Exercise objective
Could you copy each line of the listing that holds "documentclass"?
Segment Open
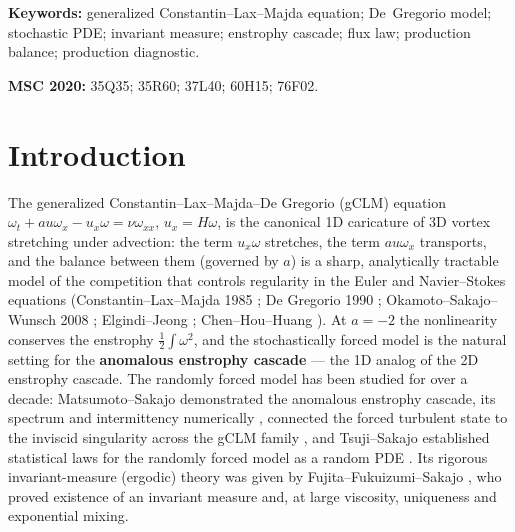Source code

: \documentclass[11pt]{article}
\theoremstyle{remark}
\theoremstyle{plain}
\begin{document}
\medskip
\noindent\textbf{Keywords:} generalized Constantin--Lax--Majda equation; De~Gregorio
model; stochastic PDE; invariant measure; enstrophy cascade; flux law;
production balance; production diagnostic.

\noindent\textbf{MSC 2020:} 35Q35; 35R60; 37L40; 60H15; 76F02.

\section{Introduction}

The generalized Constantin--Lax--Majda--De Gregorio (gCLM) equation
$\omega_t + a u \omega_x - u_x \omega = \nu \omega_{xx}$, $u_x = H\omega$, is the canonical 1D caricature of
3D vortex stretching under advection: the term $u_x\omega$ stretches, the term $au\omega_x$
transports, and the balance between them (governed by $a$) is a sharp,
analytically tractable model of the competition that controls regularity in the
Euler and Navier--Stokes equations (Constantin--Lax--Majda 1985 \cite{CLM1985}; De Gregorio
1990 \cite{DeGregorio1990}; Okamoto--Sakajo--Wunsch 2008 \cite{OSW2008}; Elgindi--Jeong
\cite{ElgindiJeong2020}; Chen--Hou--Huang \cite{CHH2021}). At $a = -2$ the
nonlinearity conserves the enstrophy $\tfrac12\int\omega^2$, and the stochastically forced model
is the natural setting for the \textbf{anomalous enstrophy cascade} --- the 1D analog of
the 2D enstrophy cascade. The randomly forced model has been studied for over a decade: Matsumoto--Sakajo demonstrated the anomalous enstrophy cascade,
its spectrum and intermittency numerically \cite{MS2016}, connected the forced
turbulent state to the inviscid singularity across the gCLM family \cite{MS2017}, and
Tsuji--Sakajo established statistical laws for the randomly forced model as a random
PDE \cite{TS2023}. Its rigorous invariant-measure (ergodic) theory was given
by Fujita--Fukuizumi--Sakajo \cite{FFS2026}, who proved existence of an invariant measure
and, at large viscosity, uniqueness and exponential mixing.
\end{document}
Segment Closed
Segment Open
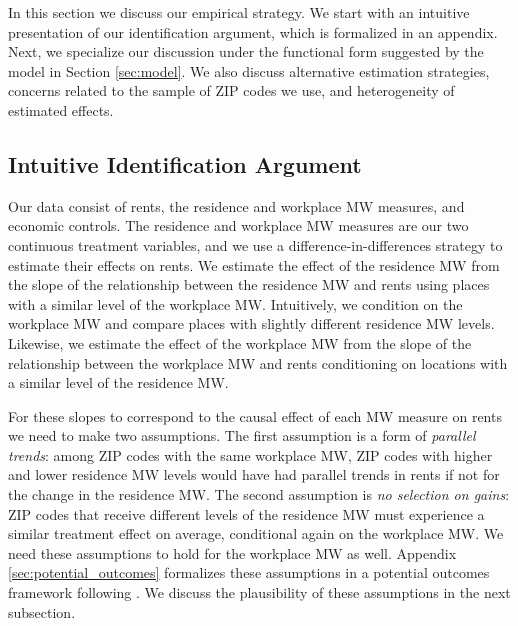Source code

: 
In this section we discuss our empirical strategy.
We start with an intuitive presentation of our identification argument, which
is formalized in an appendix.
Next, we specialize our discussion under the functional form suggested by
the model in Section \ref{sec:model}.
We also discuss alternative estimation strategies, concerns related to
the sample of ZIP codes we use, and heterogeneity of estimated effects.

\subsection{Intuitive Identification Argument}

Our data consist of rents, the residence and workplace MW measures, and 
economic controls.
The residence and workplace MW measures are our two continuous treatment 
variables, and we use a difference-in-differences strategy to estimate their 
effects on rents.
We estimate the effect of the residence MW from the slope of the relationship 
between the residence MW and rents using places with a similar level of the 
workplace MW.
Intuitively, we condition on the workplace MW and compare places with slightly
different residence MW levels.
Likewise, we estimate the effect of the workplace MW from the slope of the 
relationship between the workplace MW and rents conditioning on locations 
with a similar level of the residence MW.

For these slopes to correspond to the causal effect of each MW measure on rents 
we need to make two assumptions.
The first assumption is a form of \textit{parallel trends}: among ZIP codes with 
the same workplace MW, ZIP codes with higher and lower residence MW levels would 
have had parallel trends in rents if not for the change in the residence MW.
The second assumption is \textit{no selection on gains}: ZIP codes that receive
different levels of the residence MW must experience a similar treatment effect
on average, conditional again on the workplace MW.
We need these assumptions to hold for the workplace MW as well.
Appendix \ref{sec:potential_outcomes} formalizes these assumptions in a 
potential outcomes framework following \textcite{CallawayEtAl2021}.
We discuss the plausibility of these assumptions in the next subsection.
Segment Closed
Segment Open
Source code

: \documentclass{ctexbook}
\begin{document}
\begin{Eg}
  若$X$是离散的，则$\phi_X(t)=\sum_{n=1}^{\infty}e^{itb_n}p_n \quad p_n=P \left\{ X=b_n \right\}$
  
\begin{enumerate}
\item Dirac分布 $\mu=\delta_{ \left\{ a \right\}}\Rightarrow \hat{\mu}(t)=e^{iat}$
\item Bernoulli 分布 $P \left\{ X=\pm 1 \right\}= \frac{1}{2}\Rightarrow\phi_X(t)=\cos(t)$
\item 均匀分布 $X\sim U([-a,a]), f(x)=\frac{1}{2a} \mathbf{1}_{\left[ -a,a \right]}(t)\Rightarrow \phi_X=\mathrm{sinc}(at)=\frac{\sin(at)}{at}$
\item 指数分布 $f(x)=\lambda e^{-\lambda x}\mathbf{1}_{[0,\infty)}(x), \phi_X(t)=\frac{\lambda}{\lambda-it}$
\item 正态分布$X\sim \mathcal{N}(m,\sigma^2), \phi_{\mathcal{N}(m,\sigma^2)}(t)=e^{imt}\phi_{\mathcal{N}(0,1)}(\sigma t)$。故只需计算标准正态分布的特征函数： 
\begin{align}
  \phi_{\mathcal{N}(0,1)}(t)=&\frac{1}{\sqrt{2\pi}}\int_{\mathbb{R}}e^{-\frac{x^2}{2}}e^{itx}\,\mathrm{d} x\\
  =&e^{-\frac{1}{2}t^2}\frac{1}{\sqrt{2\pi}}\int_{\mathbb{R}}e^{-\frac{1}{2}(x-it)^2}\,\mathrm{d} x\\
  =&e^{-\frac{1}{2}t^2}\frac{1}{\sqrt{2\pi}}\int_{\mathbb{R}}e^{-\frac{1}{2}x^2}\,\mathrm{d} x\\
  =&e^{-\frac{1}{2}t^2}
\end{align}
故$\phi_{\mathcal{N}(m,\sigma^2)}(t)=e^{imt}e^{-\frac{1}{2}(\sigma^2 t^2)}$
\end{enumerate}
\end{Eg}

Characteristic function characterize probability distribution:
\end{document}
Segment Closed
Final answer
: \documentclass[11pt]{article}
: \documentclass{ctexbook}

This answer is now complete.